Colombia’s second largest rebel group, the National Liberation Army (ELN), on Monday praised a political participation agreement reached last week between the government and the FARC. A possible peace agreement “anticipates a Christmas gift, that Colombians traditionally ask for from baby Jesus,” said the article.
The ELN, which is believed to have 1,500 armed combatants in its ranks, said that there were a sufficient number of “gifts” agreed upon in last week’s mostly undisclosed agreement between the FARC and the government.
This deal would be enough to “remedy a good part of the prevailing anti-democracy in Colombia,” according to the guerrillas.
The subject of political participation has long been one of the biggest ideological battles for guerrilla groups, most of which initially formed as a response to intense political persecution.
“The shower of gifts announced for the purpose of having democracy exist, means that the agreement is finally going to have statutes for the opposition, democratic participation of citizens, guarantees for protests and demonstrations, mediums of communication, councils for…cohabitation, transparency, citizen participation in development plans, [means of making] new political parties…revision of the electoral system, “special peace districts,” protection for political leaders and women participation [in government],” professed the ELN.
The guerrillas did note however that the “gifts” are still at this point only “virtual” and that it will require a “touch of magic” to make these deals become realities.
“The magician…is the guerrilla group that makes achievements for change with good behavior,” said the article.

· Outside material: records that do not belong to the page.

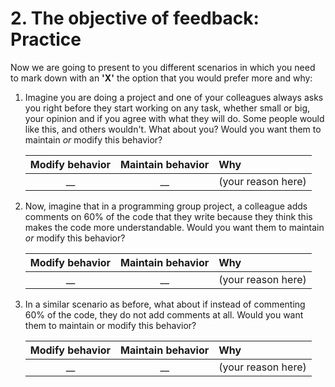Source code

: # 2. The objective of feedback: Practice

Now we are going to present to you different scenarios in which you need to mark down with an **'X'** the option that you would prefer more and why: 

1. Imagine you are doing a project and one of your colleagues always asks you right before they start working on any task, whether small or big, your opinion and if you agree with what they will do. Some people would like this, and others wouldn't. What about you? Would you want them to maintain *or* modify this behavior? 

    |Modify behavior|Maintain behavior|         Why        |
    |:-------------:|:---------------:|:-------------------|
    |      __       |        __       | (your reason here) |


2. Now, imagine that in a programming group project, a colleague adds comments on 60% of the code that they write because they think this makes the code more understandable. Would you want them to maintain *or* modify this behavior? 

    |Modify behavior|Maintain behavior|         Why        |
    |:-------------:|:---------------:|:-------------------|
    |      __       |        __       | (your reason here) |


3. In a similar scenario as before, what about if instead of commenting 60% of the code, they do not add comments at all. Would you want them to maintain or modify this behavior? 

    |Modify behavior|Maintain behavior|         Why        |
    |:-------------:|:---------------:|:-------------------|
    |      __       |        __       | (your reason here) |


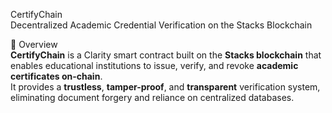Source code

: CertifyChain  
Decentralized Academic Credential Verification on the Stacks Blockchain  

📘 Overview  
**CertifyChain** is a Clarity smart contract built on the **Stacks blockchain** that enables educational institutions to issue, verify, and revoke **academic certificates on-chain**.  
It provides a **trustless**, **tamper-proof**, and **transparent** verification system, eliminating document forgery and reliance on centralized databases.  
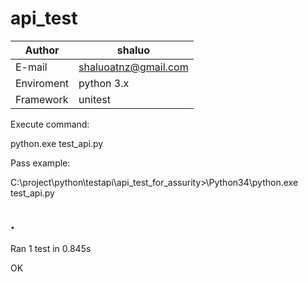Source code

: # api_test
|Author|shaluo|
|---|---
|E-mail|shaluoatnz@gmail.com
|Enviroment|python 3.x
|Framework|unitest


Execute command:

python.exe test_api.py


Pass example:

C:\project\python\testapi\api_test_for_assurity>\Python34\python.exe test_api.py

.
----------------------------------------------------------------------
Ran 1 test in 0.845s

OK
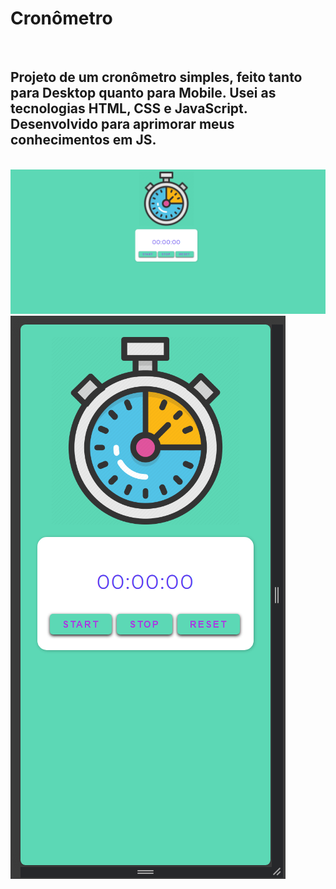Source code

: <h1>Cronômetro</h1>
<br>
<h2>Projeto de um cronômetro simples, feito tanto para Desktop quanto para Mobile. Usei as tecnologias HTML, CSS e JavaScript. Desenvolvido para aprimorar meus conhecimentos em JS. </h2>
<br>
<img src="https://github.com/GustavoLuna87/Cron-metro-JS/blob/main/assets/cronDesktop.png.png?raw=true">
<br>
<img src="https://github.com/GustavoLuna87/Cron-metro-JS/blob/main/assets/cron.Mobile.png.png?raw=true">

Talks of peace talks with the ELN have been floating around for over a year since those with the FARC began. While the second largest guerrilla group has expressed desire and preparedness to enter peace talks, the government seems to be waiting to see the result of ongoing dialogues with the FARC occurring in Havana, Cuba, before committing to sitting down to the table.
The ELN has said however that their peace team is “formed and ready” to begin talks with the government.
The ELN is also suspected of putting pressure on the government through a string of infrastructural attacks including allegedly causing serious damage to various northeastern Colombian oil pipelines.
The ELN concluded with a question for President Juan Manuel Santos, the incumbent who largely organized peace talks with the FARC and has been dismissing potential peace talks with the ELN.
“Can you fulfill your promises for democracy without signing peace agreements with the guerrillas?”
The fourth attempt at peace talks with the FARC will reach its one year anniversary on November 19.